Is Arming Syria’s Opposition Managing the Crisis or just Meddling?

Posted on March 5th, 2012 in Blog

The drumbeat for intervention in Syria grows louder as President Bashar al-Assad has taken a page out of his father’s playbook – Hama, 1982 – by shelling the city of Homs for three weeks.  The severe humanitarian crisis continues to grow and Syria is at risk of a Lebanon-esque implosion into civil war.  An internal conflict cannot be avoided at this point, but it could be possible for the conflict to be managed to a degree by regional actors through overt assistance to the Free Syrian Army.

Insurgency: Help wanted, inquire within

The Free Syrian Army (FSA), a loose collection of anti-regime elements and army defectors, has launched an insurgency.  As Secretary Clinton acknowledged on recently, “They will, from somewhere, somehow, find the means to defend themselves, as well as begin offensive measures.”  There is a market for insurgency skills and armaments, and Sunni populations in Iraq, as well as al Qaeda, are reaching out to provide materiel support for anti-regime elements in Syria.  It would be highly preferable for the FSA to collaborate with known international actors (such as Special Forces from the U.A.E., Saudi Arabia, or Qatar) rather than militant or terrorist entities who can offer their skills in order to advance their own extremist agendas.  Overt ties between the FSA and outside forces would also hopefully embolden more defections from Syrian military.  Additionally, establishing overt ties with the FSA would hopefully allow legitimate international actors “get in on the ground floor” to help shape the nature of the conflict, and hopefully, forge the eventual peace. 

However, providing weapons to the FSA, as some US lawmakers have already suggested, does not come without risk.  It is easy to want to play “Charlie Wilson’s War,” but what is the end game?  A desperate al Assad regime perceiving threats from abroad, especially from the West, could seek out assistance from Iran, funnel increasingly destructive weapons to Hezbollah, engage in wholesale civilian slaughter, or attack the Golan Heights, just to name a few possible moves.  Syria’s retaliatory potential should not be ignored, nor should the proliferation of Syria’s chemical weapons and portable anti-aircraft missiles in increased chaos of war. 

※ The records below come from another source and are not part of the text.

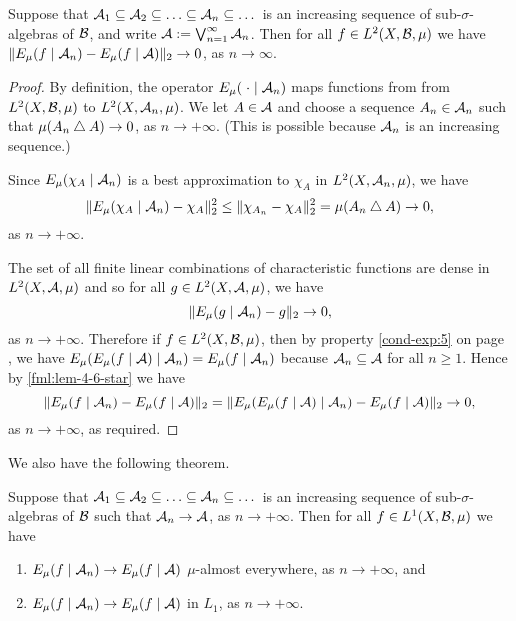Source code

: \begin{lemma} \label{lem:walters-4-6}
	Suppose that $\A_1 \subset \A_2 \subset \dots \subset \A_n \subset \dots$ is an increasing sequence of sub-$\sigma$-algebras of $\mathcal{B}$, and write $\mathcal{A} := \bigvee_{n = 1}^\infty{\mathcal{A}_n}$. Then for all $f \in L^2(X, \mathcal{B}, \mu)$ we have $\|E_\mu(f \mid \mathcal{A}_n) - E_\mu(f \mid \mathcal{A})\|_2 \to 0$, as $n \to \infty$.
	\begin{proof}
		By definition, the operator $E_\mu(\mathrel{}\cdot\mathrel{} \mid \mathcal{A}_n)$ maps functions from from $L^2(X, \mathcal{B}, \mu)$ to $L^2(X, \mathcal{A}_n, \mu)$. We let $A \in \mathcal{A}$ and choose a sequence $A_n \in \mathcal{A}_n$ such that $\mu(A_n \bigtriangleup A) \to 0$, as $n \to +\infty$. (This is possible because $\mathcal{A}_n$ is an increasing sequence.)
		
		Since $E_\mu(\chi_A \mid \mathcal{A}_n)$ is a best approximation to $\chi_A$ in $L^2(X, \mathcal{A}_n, \mu)$, we have
		\[
			\|E_\mu(\chi_A \mid \mathcal{A}_n) - \chi_A\|_2^2 \leq \|\chi_{A_n} - \chi_A\|_2^2 = \mu(A_n \bigtriangleup A) \to 0,
		\]
		as $n \to +\infty$.
		
		The set of all finite linear combinations of characteristic functions are dense in $L^2(X, \mathcal{A}, \mu)$ and so for all $g \in L^2(X, \mathcal{A}, \mu)$, we have
		\begin{equation} \label{fml:lem-4-6-star}
			\|E_\mu(g \mid \mathcal{A}_n) - g\|_2 \to 0,
		\end{equation}
		as $n \to +\infty$. Therefore if $f \in L^2(X, \mathcal{B}, \mu)$, then by property \ref{cond-exp:5} on page \pageref{cond-exp:5}, we have $E_\mu(E_\mu(f \mid \mathcal{A}) \mid \mathcal{A}_n) = E_\mu(f \mid \mathcal{A}_n)$ because $\mathcal{A}_n \subseteq \mathcal{A}$ for all $n \geq 1$. Hence by \eqref{fml:lem-4-6-star} we have
		\[
			\|E_\mu(f \mid \mathcal{A}_n) - E_\mu(f \mid \mathcal{A})\|_2 = \|E_\mu(E_\mu(f \mid \mathcal{A}) \mid \mathcal{A}_n) - E_\mu(f \mid \mathcal{A})\|_2 \to 0,
		\]
		as $n \to +\infty$, as required.
	\end{proof}
\end{lemma}

We also have the following theorem.

\begin{theorem} \label{thm:increasing-martingale}
	Suppose that $\A_1 \subset \A_2 \subset \dots \subset \A_n \subset \dots$ is an increasing sequence of sub-$\sigma$-algebras of $\mathcal{B}$ such that $\mathcal{A}_n \to \mathcal{A}$, as $n \to +\infty$. Then for all $f \in L^1(X, \mathcal{B}, \mu)$ we have
	\begin{enumerate}
		\item $E_\mu(f \mid \mathcal{A}_n) \to E_\mu(f \mid \mathcal{A})$ $\mu$-almost everywhere, as $n \to +\infty$, and
		\item $E_\mu(f \mid \mathcal{A}_n) \to E_\mu(f \mid \mathcal{A})$ in $L_1$, as $n \to +\infty$.
	\end{enumerate}
\end{theorem}

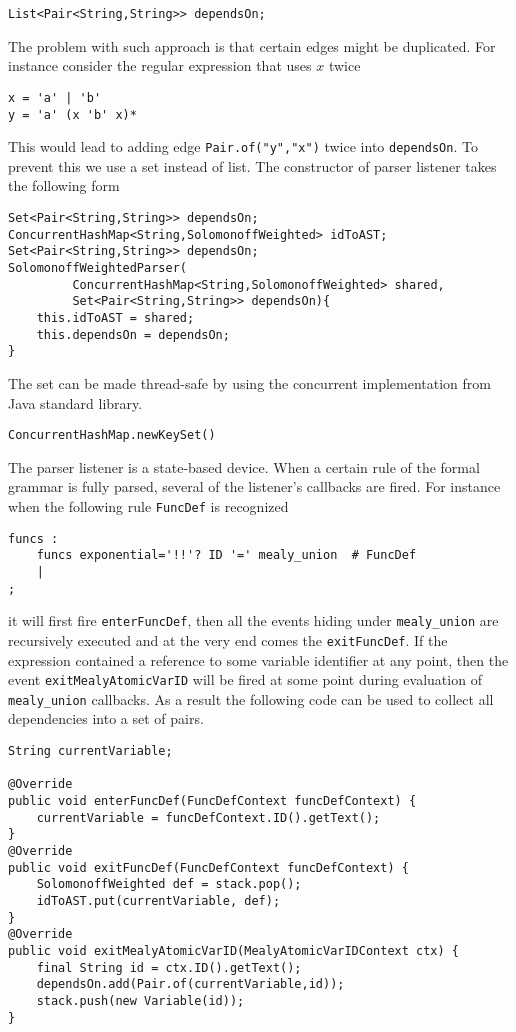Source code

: \begin{lstlisting}
List<Pair<String,String>> dependsOn;
\end{lstlisting}     
The problem with such approach is that certain edges might be duplicated. For instance consider the regular expression that uses $x$ twice
\begin{lstlisting}
x = 'a' | 'b'
y = 'a' (x 'b' x)*
\end{lstlisting}
This would lead to adding edge \texttt{Pair.of("y","x")} twice into \texttt{dependsOn}. To prevent this we use a set instead of list. The constructor of parser listener takes the following form
\begin{lstlisting}
Set<Pair<String,String>> dependsOn;
ConcurrentHashMap<String,SolomonoffWeighted> idToAST;
Set<Pair<String,String>> dependsOn;
SolomonoffWeightedParser(
         ConcurrentHashMap<String,SolomonoffWeighted> shared,
         Set<Pair<String,String>> dependsOn){
    this.idToAST = shared;
    this.dependsOn = dependsOn;
}
\end{lstlisting}
The set can be made thread-safe by using the concurrent implementation from Java standard library.
\begin{lstlisting}
ConcurrentHashMap.newKeySet()
\end{lstlisting}
The parser listener is a state-based device. When a certain rule of the formal grammar is fully parsed, several of the listener's callbacks are fired. For instance when the following rule \texttt{FuncDef} is recognized
\begin{lstlisting}
funcs :
    funcs exponential='!!'? ID '=' mealy_union  # FuncDef
    | 
;
\end{lstlisting} 
it will first fire \texttt{enterFuncDef}, then all the events hiding under \texttt{mealy\_union} are recursively executed and at the very end comes the \texttt{exitFuncDef}. If the expression contained a reference to some variable identifier at any point, then the event \texttt{exitMealyAtomicVarID} will be fired at some point during evaluation of \texttt{mealy\_union} callbacks. As a result the following code can be used to collect all dependencies into a set of pairs.
\begin{lstlisting}
String currentVariable;

@Override
public void enterFuncDef(FuncDefContext funcDefContext) {
    currentVariable = funcDefContext.ID().getText();
}
@Override
public void exitFuncDef(FuncDefContext funcDefContext) {
    SolomonoffWeighted def = stack.pop();
    idToAST.put(currentVariable, def);
}
@Override
public void exitMealyAtomicVarID(MealyAtomicVarIDContext ctx) {
    final String id = ctx.ID().getText();
    dependsOn.add(Pair.of(currentVariable,id));
    stack.push(new Variable(id));
}
\end{lstlisting}
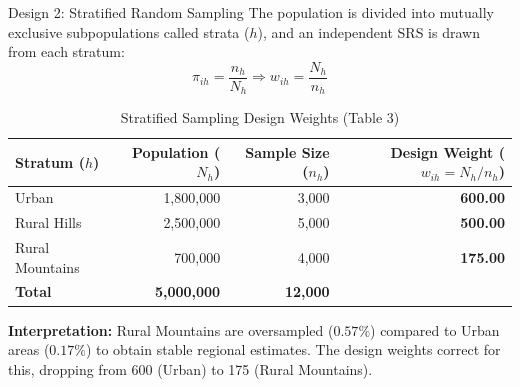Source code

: \documentclass[10pt, aspectratio=169]{beamer}
\begin{document}
\begin{frame}{Design 2: Stratified Random Sampling}
  The population is divided into mutually exclusive subpopulations called strata ($h$), and an independent SRS is drawn from each stratum:
  \begin{equation}
    \pi_{ih} = \frac{n_h}{N_h} \Rightarrow w_{ih} = \frac{N_h}{n_h}
  \end{equation}

  \begin{table}
    \centering
    \footnotesize
    \begin{tabular}{lrrr}
      \toprule
      \textbf{Stratum ($h$)} & \textbf{Population ($N_h$)} & \textbf{Sample Size ($n_h$)} & \textbf{Design Weight ($w_{ih} = N_h/n_h$)} \\
      \midrule
      Urban & 1,800,000 & 3,000 & \textbf{600.00} \\
      Rural Hills & 2,500,000 & 5,000 & \textbf{500.00} \\
      Rural Mountains & 700,000 & 4,000 & \textbf{175.00} \\
      \midrule
      \textbf{Total} & \textbf{5,000,000} & \textbf{12,000} & \\
      \bottomrule
    \end{tabular}
    \caption{Stratified Sampling Design Weights (Table 3)}
  \end{table}

  \textbf{Interpretation:} Rural Mountains are oversampled ($0.57\%$) compared to Urban areas ($0.17\%$) to obtain stable regional estimates. The design weights correct for this, dropping from 600 (Urban) to 175 (Rural Mountains).
\end{frame}
\end{document}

Conflict management at the margin

Throughout Syria there are many visible reminders of outsiders’ conquests and interventions in the Levant: Roman ruins at Palmyra, Crusader castles along the coast, Ottoman-era mosques, and bullet holes in Souq Al-Hamidiyah roof from French strafing during the 1920’s revolt.  No wonder Syrians are often hyper-suspicious of outsiders’ intentions.  Any attempt at conflict management therefore must be done through local actors; this is Syria’s conflict, and outside actors must take an appetite suppressant for how much this conflict can be managed by the outside world.  Syria’s neighbors are rightfully concernedwithspill-over, and it is good to see the Gulf Cooperation Council take an active role.  Conflict management at the margin by regional actors – perhaps providing a managed supply of weaponry and training to elements within the Free Syrian Army – could be better than an unregulated approach where Iraq-hardened terrorist entities could continue to ply their services in a Syrian insurgency.  But the resolution needs to come from within, with Syrians settling the Syria question, not outsiders.